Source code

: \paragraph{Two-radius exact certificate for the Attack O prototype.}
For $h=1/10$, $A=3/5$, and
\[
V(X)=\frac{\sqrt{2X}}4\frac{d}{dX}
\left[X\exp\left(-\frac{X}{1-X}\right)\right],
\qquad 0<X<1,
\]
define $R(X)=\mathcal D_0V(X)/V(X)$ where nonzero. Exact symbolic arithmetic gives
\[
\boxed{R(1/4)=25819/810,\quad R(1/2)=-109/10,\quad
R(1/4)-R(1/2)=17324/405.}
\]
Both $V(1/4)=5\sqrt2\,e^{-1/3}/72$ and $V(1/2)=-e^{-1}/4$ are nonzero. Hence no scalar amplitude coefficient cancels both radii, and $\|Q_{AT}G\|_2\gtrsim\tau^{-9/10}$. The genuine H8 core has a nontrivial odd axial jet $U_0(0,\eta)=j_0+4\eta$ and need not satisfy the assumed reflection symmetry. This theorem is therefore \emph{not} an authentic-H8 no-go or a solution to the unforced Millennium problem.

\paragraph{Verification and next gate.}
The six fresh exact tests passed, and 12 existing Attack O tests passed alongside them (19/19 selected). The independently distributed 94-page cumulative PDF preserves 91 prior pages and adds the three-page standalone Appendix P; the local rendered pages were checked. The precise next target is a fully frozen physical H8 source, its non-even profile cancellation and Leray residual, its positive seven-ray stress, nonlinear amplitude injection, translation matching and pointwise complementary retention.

• _Problem statement_:
Exactly as they appear above, transcribe the records in full.

• _Answer for this exercise_:
Source code

: \paragraph{Two-radius exact certificate for the Attack O prototype.}
For $h=1/10$, $A=3/5$, and
\[
V(X)=\frac{\sqrt{2X}}4\frac{d}{dX}
\left[X\exp\left(-\frac{X}{1-X}\right)\right],
\qquad 0<X<1,
\]
define $R(X)=\mathcal D_0V(X)/V(X)$ where nonzero. Exact symbolic arithmetic gives
\[
\boxed{R(1/4)=25819/810,\quad R(1/2)=-109/10,\quad
R(1/4)-R(1/2)=17324/405.}
\]
Both $V(1/4)=5\sqrt2\,e^{-1/3}/72$ and $V(1/2)=-e^{-1}/4$ are nonzero. Hence no scalar amplitude coefficient cancels both radii, and $\|Q_{AT}G\|_2\gtrsim\tau^{-9/10}$. The genuine H8 core has a nontrivial odd axial jet $U_0(0,\eta)=j_0+4\eta$ and need not satisfy the assumed reflection symmetry. This theorem is therefore \emph{not} an authentic-H8 no-go or a solution to the unforced Millennium problem.

\paragraph{Verification and next gate.}
The six fresh exact tests passed, and 12 existing Attack O tests passed alongside them (19/19 selected). The independently distributed 94-page cumulative PDF preserves 91 prior pages and adds the three-page standalone Appendix P; the local rendered pages were checked. The precise next target is a fully frozen physical H8 source, its non-even profile cancellation and Leray residual, its positive seven-ray stress, nonlinear amplitude injection, translation matching and pointwise complementary retention.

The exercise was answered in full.